Will anyone in Pittsburgh be watching? Or will we be looking at the Portland or Seattle Penguins be hoisting the Stanley Cup in 2008?

Eye Candy

I have been seeing Sara Evans on CMT again lately... lordy, if anyone meets her twin, send her my way. That woman is stacked like the proverbial brick 'outhouse'.' Can't listen to her sing much ... she goes for long drawn out 'MEEEEEE' that sounds like 'MEAAAAAAYYYYYY,' but I can watch that video for Perfect all day long.

I've been saying that today's country is just slightly watered down 80s pop with fiddles instead of Yngwie/Biff guitar solos, but it appears the women of country have discovered the push up bra and the spiked heel. Nuthin' wrong with that.

Crowes of Black are Back

The Black Crowes are coming to town - Nokia in Grand Prairie, of the $ 12.00 parking out in the middle of nowhere [thought to be fair, they are getting 8.00-10.00 in Deep Ellum and at the stadiums]. I am torn.
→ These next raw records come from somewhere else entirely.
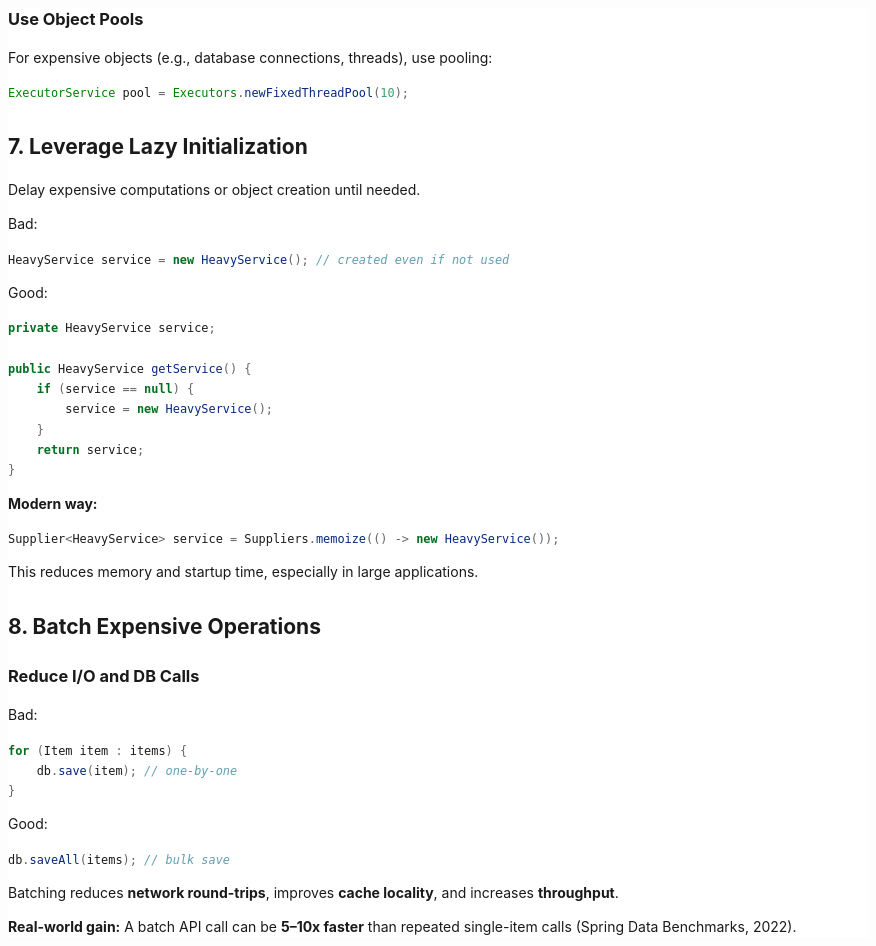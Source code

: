 ### Use Object Pools

For expensive objects (e.g., database connections, threads), use pooling:
```java
ExecutorService pool = Executors.newFixedThreadPool(10);
```

## 7. **Leverage Lazy Initialization**

Delay expensive computations or object creation until needed.

Bad:
```java
HeavyService service = new HeavyService(); // created even if not used
```

Good:
```java
private HeavyService service;

public HeavyService getService() {
    if (service == null) {
        service = new HeavyService();
    }
    return service;
}
```

**Modern way:**
```java
Supplier<HeavyService> service = Suppliers.memoize(() -> new HeavyService());
```

This reduces memory and startup time, especially in large applications.

## 8. **Batch Expensive Operations**

### Reduce I/O and DB Calls

Bad:
```java
for (Item item : items) {
    db.save(item); // one-by-one
}
```

Good:
```java
db.saveAll(items); // bulk save
```

Batching reduces **network round-trips**, improves **cache locality**, and increases **throughput**.

**Real-world gain:** A batch API call can be **5–10x faster** than repeated single-item calls (Spring Data Benchmarks, 2022).
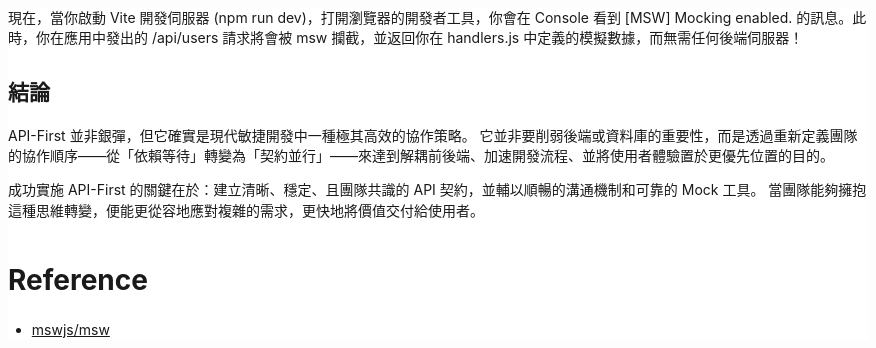 現在，當你啟動 Vite 開發伺服器 (npm run dev)，打開瀏覽器的開發者工具，你會在 Console 看到 [MSW] Mocking enabled. 的訊息。此時，你在應用中發出的 /api/users 請求將會被 msw 攔截，並返回你在 handlers.js 中定義的模擬數據，而無需任何後端伺服器！

## 結論
API-First 並非銀彈，但它確實是現代敏捷開發中一種極其高效的協作策略。 它並非要削弱後端或資料庫的重要性，而是透過重新定義團隊的協作順序——從「依賴等待」轉變為「契約並行」——來達到解耦前後端、加速開發流程、並將使用者體驗置於更優先位置的目的。

成功實施 API-First 的關鍵在於：建立清晰、穩定、且團隊共識的 API 契約，並輔以順暢的溝通機制和可靠的 Mock 工具。 當團隊能夠擁抱這種思維轉變，便能更從容地應對複雜的需求，更快地將價值交付給使用者。

# Reference
- [mswjs/msw](https://github.com/mswjs/msw)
It's still Chris and Rich and Marc Ford [Southern Harmony-Three Snakes] is clean and back in the fold, Sven Pipen is sufficient on bass, 'old weird Ed' on keys [hopefullt higher in the mix this tour] but I don't know who is drumming. And I always thought Steve Gorman's inventive drumming was a key to that band. It might be like seeing the Stones with somone other than Charlie Watts behind the tubs.

Of course I can't afford a ticket right now, but when my raise kicks in I might consider one.

UPDATE: Billboard reported May 6th that "Original Black Crowes drummer Steve Gorman has rejoined the band, after opting out of the initial dates on the band's reunion tour." I guess this ensures I will be travelling to Grand Prarie to relive some of my youth. Last time I saw the Crowes was Sept 2001, about 1 week after the 9/11 trgedy. They played a good set of rock and roll even though guitarist Audley Freed was WAY too loud in the mix and Ed was way way buried. That was also my last show at Bronco Bowl. The BEST Crowes show I saw was at the old Bomb Factory, 1st of two nights that they just rip-raored through a HOT HOT set. Worst was the Sportatorium about three weeks after the Stones in 96. Marc Ford was WAY WAY out of it that night.